As for what recovery is worse and the dangers of surgery vs. vaginal birth for a particular birth itself, there are arguments on both sides (although I would argue for the vast majority of babies and mothers vaginal birth produces overall better results), so in that case I say--- whatever works best for you. However, if a woman thinks there is a possibility she wants 3+ kids, then the odds tip much more heavily in favor of vaginal birth. After 2 c/s the numbers get worse for placenta accreta and after 3 c/s and esp after 4 c/s they are a lot scarier (why many doctors in addition to refusing to attend VBAC, will not take on a patient AT ALL in pregnancy (even for ERCS) who has had 3 or 4 c/s).

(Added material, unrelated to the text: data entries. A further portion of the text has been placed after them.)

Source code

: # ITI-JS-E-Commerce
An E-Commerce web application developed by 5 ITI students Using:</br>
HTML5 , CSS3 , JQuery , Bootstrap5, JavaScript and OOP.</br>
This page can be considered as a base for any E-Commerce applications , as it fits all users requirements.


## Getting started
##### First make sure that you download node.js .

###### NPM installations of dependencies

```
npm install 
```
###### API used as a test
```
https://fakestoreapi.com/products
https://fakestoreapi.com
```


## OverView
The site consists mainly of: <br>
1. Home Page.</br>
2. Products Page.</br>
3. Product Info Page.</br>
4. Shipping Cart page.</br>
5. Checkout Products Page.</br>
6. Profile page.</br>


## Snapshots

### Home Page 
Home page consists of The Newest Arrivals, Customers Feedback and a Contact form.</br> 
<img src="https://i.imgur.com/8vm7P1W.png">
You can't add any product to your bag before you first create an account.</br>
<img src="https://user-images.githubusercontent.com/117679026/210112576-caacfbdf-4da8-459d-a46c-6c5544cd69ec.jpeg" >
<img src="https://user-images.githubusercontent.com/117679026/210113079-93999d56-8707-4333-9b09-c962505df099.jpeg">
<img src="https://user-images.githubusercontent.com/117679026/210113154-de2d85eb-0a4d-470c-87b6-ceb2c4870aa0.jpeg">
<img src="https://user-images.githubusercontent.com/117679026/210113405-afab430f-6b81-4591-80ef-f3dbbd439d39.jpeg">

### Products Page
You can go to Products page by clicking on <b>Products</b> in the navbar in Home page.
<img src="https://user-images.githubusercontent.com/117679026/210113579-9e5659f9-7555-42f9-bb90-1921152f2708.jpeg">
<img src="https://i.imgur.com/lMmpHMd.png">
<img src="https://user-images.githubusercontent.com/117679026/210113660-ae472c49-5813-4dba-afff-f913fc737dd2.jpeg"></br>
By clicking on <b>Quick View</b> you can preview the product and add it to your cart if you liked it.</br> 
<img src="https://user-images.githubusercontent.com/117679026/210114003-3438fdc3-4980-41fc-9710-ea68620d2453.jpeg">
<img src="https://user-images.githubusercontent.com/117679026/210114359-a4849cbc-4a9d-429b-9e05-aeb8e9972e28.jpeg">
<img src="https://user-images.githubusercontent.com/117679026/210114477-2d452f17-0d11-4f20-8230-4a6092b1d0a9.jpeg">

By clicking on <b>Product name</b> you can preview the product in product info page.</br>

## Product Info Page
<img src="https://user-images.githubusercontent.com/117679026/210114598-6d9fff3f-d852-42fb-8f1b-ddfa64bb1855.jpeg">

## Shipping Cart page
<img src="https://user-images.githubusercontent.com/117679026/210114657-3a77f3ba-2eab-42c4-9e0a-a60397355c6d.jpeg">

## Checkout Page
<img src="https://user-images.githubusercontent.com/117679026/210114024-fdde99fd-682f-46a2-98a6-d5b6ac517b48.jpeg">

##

There aren't a lot of studies on uterine rupture after multiple c/s, but it does go up and would include the risk of rupture prior to labor (ie, prior to one's scheduled surgery). Scar tissue also tends to get worse with each surgery which makes the surgery more complicated. So whereas I think one can balance the risks in a reasonable way to go either way up to 2 kids, after that I think it's pretty hard to argue that c/s is a safe alternative to vaginal birth. Of course, most women who choose c/s for no medical reason probably aren't planning on more than 2 kids. But what about those women who are and ended up with a primary c/s often b/c of their doctor's liability fears and find it almost impossible to find a VBAC attendant? Why do they not get to balance the risks and benefits and make the choice that's best for them? There was an article published (the abstract is on pubmed) that had a "decision tree" for VBAC based on the various risks of c/s vs TOL after c/s that made it clear that if a woman desired 3+ kids VBAC should be encouraged, yet instead doctors push the tubal at the second c/s, and many women who wanted more kids and wanted vaginal births but for whatever reason did not have them the first two times, tired of fighting, tired of the pain and emotional heartache they may have suffered from the surgeies they've had, give up their dream for a bigger family and give in and their doctor has essentially made their reproductive choices for them....last I heard, it's unconstitutional to make a reproductive choice for a woman.

So I support the choice to have a totally elective primary c/s, I just wish those electing it and the doctors supporting it would support VBAC too, but almost always they don't.